• _TASK INSTRUCTIONS_
Where an entry holds an image, leave the image out; otherwise reproduce the entry exactly.

(Dataset entries)
++++++++++
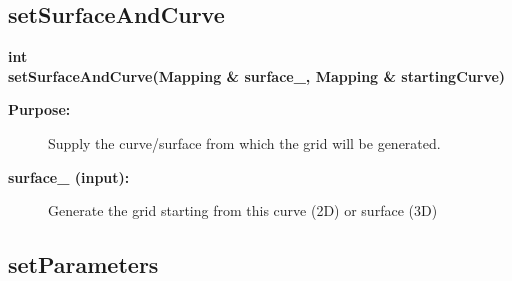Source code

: \subsection{setSurfaceAndCurve}
 
\begin{flushleft} \textbf{%
int  \\ 
\settowidth{\HyperbolicSurfaceMappingIncludeArgIndent}{setSurfaceAndCurve(}%
setSurfaceAndCurve(Mapping \& surface\_, Mapping \& startingCurve)
}\end{flushleft}
\begin{description}
\item[{\bf Purpose:}]  
    Supply the curve/surface from which the grid will be generated.
\item[{\bf surface\_ (input):}]  Generate the grid starting from this curve (2D) or
 surface (3D)
\end{description}
\subsection{setParameters}
 
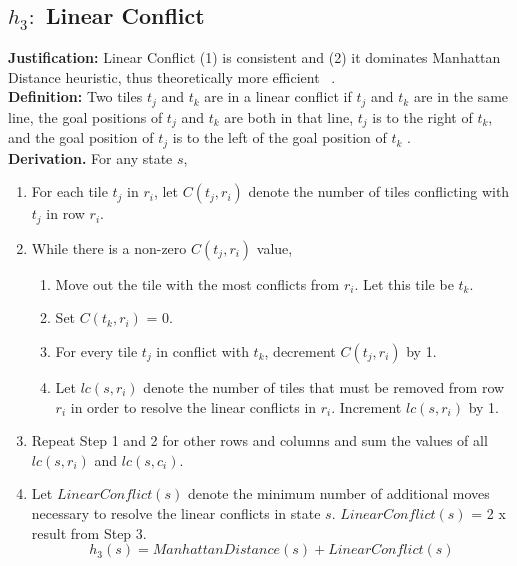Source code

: \documentclass[runningheads]{llncs}
\begin{document}
\subsection{ \(h_3: \) Linear Conflict}
\textbf{Justification:} Linear Conflict (1) is consistent and (2) it dominates Manhattan Distance heuristic, thus theoretically more efficient ~\cite[104]{stuart_russell_artifical_2010}. \\
\textbf{Definition:} Two tiles \( t_j \) and \( t_k \) are in a linear conflict if \( t_j \) and \( t_k \) are in the same line, 
the goal positions of \( t_j \) and \( t_k \) are both in that line, 
\( t_j \) is to the right of \( t_k \), and the goal position of \( t_j \) is to the left of the goal position of \( t_k \) \cite[p13]{othar_hansson_generating_1985}. \\
\textbf{Derivation.} For any state \( s \),
\begin{enumerate}
    \item For each tile \( t_j \) in \( r_i \), let \( C(t_j, r_i) \) denote the number of tiles conflicting with \( t_j \) in row \( r_i \).
    \item While there is a non-zero \( C(t_j, r_i) \) value, 
    \begin{enumerate}
        \item Move out the tile with the most conflicts from \( r_i \). Let this tile be \( t_k \).
        \item Set \( C(t_k, r_i) \) = 0.
        \item For every tile \( t_j \) in conflict with \( t_k \), decrement \( C(t_j, r_i) \) by 1.
        \item Let \( lc(s, r_i) \) denote the number of tiles that must be removed from row \( r_i \) in order to resolve the linear conflicts in \( r_i \). Increment \( lc(s, r_i) \) by 1.
    \end{enumerate}
    \item Repeat Step 1 and 2 for other rows and columns and sum the values of all \( lc (s, r_i) \) and \( lc(s, c_i) \).
    \item Let \( LinearConflict(s) \) denote the minimum number of additional moves necessary to resolve the linear conflicts in state \( s \). \( LinearConflict(s) \) = 2 x result from Step 3.
    \[
        h_3(s) = ManhattanDistance(s) + LinearConflict(s)
    \]
\end{enumerate}
\end{document}

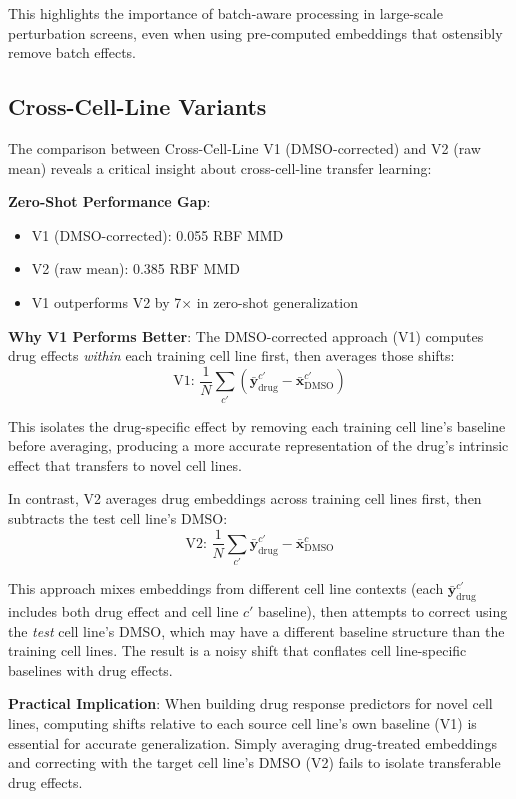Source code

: \documentclass[conference]{IEEEtran}
\begin{document}
This highlights the importance of batch-aware processing in large-scale perturbation screens, even when using pre-computed embeddings that ostensibly remove batch effects.

\subsection{Cross-Cell-Line Variants}

The comparison between Cross-Cell-Line V1 (DMSO-corrected) and V2 (raw mean) reveals a critical insight about cross-cell-line transfer learning:

\textbf{Zero-Shot Performance Gap}:
\begin{itemize}
    \item V1 (DMSO-corrected): 0.055 RBF MMD
    \item V2 (raw mean): 0.385 RBF MMD
    \item V1 outperforms V2 by 7× in zero-shot generalization
\end{itemize}

\textbf{Why V1 Performs Better}: The DMSO-corrected approach (V1) computes drug effects \textit{within} each training cell line first, then averages those shifts:
\begin{equation}
\text{V1: } \frac{1}{N}\sum_{c'} (\bar{\mathbf{y}}_{\text{drug}}^{c'} - \bar{\mathbf{x}}_{\text{DMSO}}^{c'})
\end{equation}

This isolates the drug-specific effect by removing each training cell line's baseline before averaging, producing a more accurate representation of the drug's intrinsic effect that transfers to novel cell lines.

In contrast, V2 averages drug embeddings across training cell lines first, then subtracts the test cell line's DMSO:
\begin{equation}
\text{V2: } \frac{1}{N}\sum_{c'} \bar{\mathbf{y}}_{\text{drug}}^{c'} - \bar{\mathbf{x}}_{\text{DMSO}}^{c}
\end{equation}

This approach mixes embeddings from different cell line contexts (each $\bar{\mathbf{y}}_{\text{drug}}^{c'}$ includes both drug effect and cell line $c'$ baseline), then attempts to correct using the \textit{test} cell line's DMSO, which may have a different baseline structure than the training cell lines. The result is a noisy shift that conflates cell line-specific baselines with drug effects.

\textbf{Practical Implication}: When building drug response predictors for novel cell lines, computing shifts relative to each source cell line's own baseline (V1) is essential for accurate generalization. Simply averaging drug-treated embeddings and correcting with the target cell line's DMSO (V2) fails to isolate transferable drug effects.
\end{document}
++++++++++
• _RESULT OF THE EXERCISE_
Source code

: \subsection{setSurfaceAndCurve}
 
\begin{flushleft} \textbf{%
int  \\ 
\settowidth{\HyperbolicSurfaceMappingIncludeArgIndent}{setSurfaceAndCurve(}%
setSurfaceAndCurve(Mapping \& surface\_, Mapping \& startingCurve)
}\end{flushleft}
\begin{description}
\item[{\bf Purpose:}]  
    Supply the curve/surface from which the grid will be generated.
\item[{\bf surface\_ (input):}]  Generate the grid starting from this curve (2D) or
 surface (3D)
\end{description}
\subsection{setParameters}
 
Source code

: \documentclass[runningheads]{llncs}
\begin{document}
\subsection{ \(h_3: \) Linear Conflict}
\textbf{Justification:} Linear Conflict (1) is consistent and (2) it dominates Manhattan Distance heuristic, thus theoretically more efficient ~\cite[104]{stuart_russell_artifical_2010}. \\
\textbf{Definition:} Two tiles \( t_j \) and \( t_k \) are in a linear conflict if \( t_j \) and \( t_k \) are in the same line, 
the goal positions of \( t_j \) and \( t_k \) are both in that line, 
\( t_j \) is to the right of \( t_k \), and the goal position of \( t_j \) is to the left of the goal position of \( t_k \) \cite[p13]{othar_hansson_generating_1985}. \\
\textbf{Derivation.} For any state \( s \),
\begin{enumerate}
    \item For each tile \( t_j \) in \( r_i \), let \( C(t_j, r_i) \) denote the number of tiles conflicting with \( t_j \) in row \( r_i \).
    \item While there is a non-zero \( C(t_j, r_i) \) value, 
    \begin{enumerate}
        \item Move out the tile with the most conflicts from \( r_i \). Let this tile be \( t_k \).
        \item Set \( C(t_k, r_i) \) = 0.
        \item For every tile \( t_j \) in conflict with \( t_k \), decrement \( C(t_j, r_i) \) by 1.
        \item Let \( lc(s, r_i) \) denote the number of tiles that must be removed from row \( r_i \) in order to resolve the linear conflicts in \( r_i \). Increment \( lc(s, r_i) \) by 1.
    \end{enumerate}
    \item Repeat Step 1 and 2 for other rows and columns and sum the values of all \( lc (s, r_i) \) and \( lc(s, c_i) \).
    \item Let \( LinearConflict(s) \) denote the minimum number of additional moves necessary to resolve the linear conflicts in state \( s \). \( LinearConflict(s) \) = 2 x result from Step 3.
    \[
        h_3(s) = ManhattanDistance(s) + LinearConflict(s)
    \]
\end{enumerate}
\end{document}

Source code

: \documentclass[conference]{IEEEtran}
\begin{document}
This highlights the importance of batch-aware processing in large-scale perturbation screens, even when using pre-computed embeddings that ostensibly remove batch effects.

\subsection{Cross-Cell-Line Variants}

The comparison between Cross-Cell-Line V1 (DMSO-corrected) and V2 (raw mean) reveals a critical insight about cross-cell-line transfer learning:

\textbf{Zero-Shot Performance Gap}:
\begin{itemize}
    \item V1 (DMSO-corrected): 0.055 RBF MMD
    \item V2 (raw mean): 0.385 RBF MMD
    \item V1 outperforms V2 by 7× in zero-shot generalization
\end{itemize}

\textbf{Why V1 Performs Better}: The DMSO-corrected approach (V1) computes drug effects \textit{within} each training cell line first, then averages those shifts:
\begin{equation}
\text{V1: } \frac{1}{N}\sum_{c'} (\bar{\mathbf{y}}_{\text{drug}}^{c'} - \bar{\mathbf{x}}_{\text{DMSO}}^{c'})
\end{equation}

This isolates the drug-specific effect by removing each training cell line's baseline before averaging, producing a more accurate representation of the drug's intrinsic effect that transfers to novel cell lines.

In contrast, V2 averages drug embeddings across training cell lines first, then subtracts the test cell line's DMSO:
\begin{equation}
\text{V2: } \frac{1}{N}\sum_{c'} \bar{\mathbf{y}}_{\text{drug}}^{c'} - \bar{\mathbf{x}}_{\text{DMSO}}^{c}
\end{equation}

This approach mixes embeddings from different cell line contexts (each $\bar{\mathbf{y}}_{\text{drug}}^{c'}$ includes both drug effect and cell line $c'$ baseline), then attempts to correct using the \textit{test} cell line's DMSO, which may have a different baseline structure than the training cell lines. The result is a noisy shift that conflates cell line-specific baselines with drug effects.

\textbf{Practical Implication}: When building drug response predictors for novel cell lines, computing shifts relative to each source cell line's own baseline (V1) is essential for accurate generalization. Simply averaging drug-treated embeddings and correcting with the target cell line's DMSO (V2) fails to isolate transferable drug effects.
\end{document}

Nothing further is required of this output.